Posted by fanhackers-mods
https://fanhackers.tumblr.com/post/785813617412046848
Special Pre-Tony Awards Post
OK, a little bit of a self-plug here, but there’s so much great work in Theatre Fandom: Engaged Audiences in the Twenty-first Century (2025), edited by Kirsty Sedgman, Matt Hills, and me. Theatre Fandom is the first book to really cross audience and fan studies and think of theatre fans as fans in a fandom. It’s part of the University of Iowa’s Fandom and Culture Series, which includes books such as Bridget Kies and Megan Connor’s Fandom, the Next Generation (2022), Katherine Anderson Howell’s Disability and Fandom (2024) and Rukmini Pande’s Fandom, Now in Color (2020). In addition to more theoretical essays about what fandom and fannish behavior looks like in theatre as opposed to TV or film, there are also essays on particular theatrical fandoms from a broad array of scholars from the US and the UK. Ruth Foulis writes about how Harry Potter fandom was extended by Harry Potter and the Cursed Child, and Louie Lang Norman writes about A Very Potter Musical. Sarah K. Whitfield has an essay on Hamilton fandom as a site of bisexual representation, and Emily Garside writes about being a Rent fan for decades. Laura MacDonald writes about East Asian fans who reproduce and cosplay their favorite Western musical theatre shows, and playwright Dominique Morisseau talks to Kirsty Sedgman about how black fans in particular are policed as theatrical audiences (sadly relevant this week with the Patti LuPone/ Audra McDonald/Kecia Lewis fued flaring up again.) (IYKYK.)

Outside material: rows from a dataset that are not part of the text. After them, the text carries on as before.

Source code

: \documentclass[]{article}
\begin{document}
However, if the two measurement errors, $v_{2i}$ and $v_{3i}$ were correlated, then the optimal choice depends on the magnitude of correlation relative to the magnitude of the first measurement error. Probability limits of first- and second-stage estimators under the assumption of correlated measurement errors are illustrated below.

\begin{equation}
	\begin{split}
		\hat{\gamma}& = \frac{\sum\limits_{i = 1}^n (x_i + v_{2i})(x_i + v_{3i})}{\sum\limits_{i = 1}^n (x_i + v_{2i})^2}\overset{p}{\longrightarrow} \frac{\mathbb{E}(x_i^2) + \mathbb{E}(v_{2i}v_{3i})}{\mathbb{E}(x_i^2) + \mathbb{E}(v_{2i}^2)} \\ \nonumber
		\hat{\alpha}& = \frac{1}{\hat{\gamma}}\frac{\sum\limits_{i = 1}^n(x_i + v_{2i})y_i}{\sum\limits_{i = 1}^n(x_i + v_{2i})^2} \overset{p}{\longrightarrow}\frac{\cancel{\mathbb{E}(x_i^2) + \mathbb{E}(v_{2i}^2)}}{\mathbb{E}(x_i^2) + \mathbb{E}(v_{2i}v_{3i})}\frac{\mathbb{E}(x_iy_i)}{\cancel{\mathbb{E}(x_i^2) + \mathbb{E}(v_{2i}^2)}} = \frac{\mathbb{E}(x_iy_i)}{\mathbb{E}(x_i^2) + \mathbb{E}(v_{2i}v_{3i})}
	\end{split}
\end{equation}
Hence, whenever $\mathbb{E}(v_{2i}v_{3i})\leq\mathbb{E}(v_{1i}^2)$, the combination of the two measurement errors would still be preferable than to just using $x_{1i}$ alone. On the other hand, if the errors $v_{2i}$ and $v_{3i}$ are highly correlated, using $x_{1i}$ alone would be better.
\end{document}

And that’s just some of what’s in the book. All the scholars involved hope that this book will generate lots more scholarship on theatre and fandom. Everyone knows that theatre kids (and theatre grownups!) are hugely fannish (this was absolutely why Glee was pitched to media fans), and yet there’s so little scholarly literature about fandom in theatre. What there is is mostly in Shakespeare studies: books like Shakespeare’s Fans: Adapting the Bard in the Age of Media Fandom (2020) by Johnathan Pope and The Shakespeare Multiverse by Louise Geddes and Valerie M. Fazel. Agata Luksa has written about Polish theatre fans in the 19th Century. Nemo Martin has written about the construction of race in online Les Mis fandom. Trevor Boffone is writing about musical theatre fandom on TikTok. But we need more, much much more!
As we say in the book’s introduction:
Where, you might be wondering, is the chapter on Phans? What about the Hedheads (Hedwig and the Angry Inch), the Fansies (Newsies), the Fun Homies (Fun Home), the Maggots (Matilda), the Jekkies (Jekyll and Hyde), or the Ozians (Wicked)? Where is the fringe show cum hit BBC TV series cum celebrated theatre production Fleabag? Such absences may inspire future work, we hope, and we certainly call for it.
I mean, Sondheim is totally a fandom, right? (Sing out, Louise!)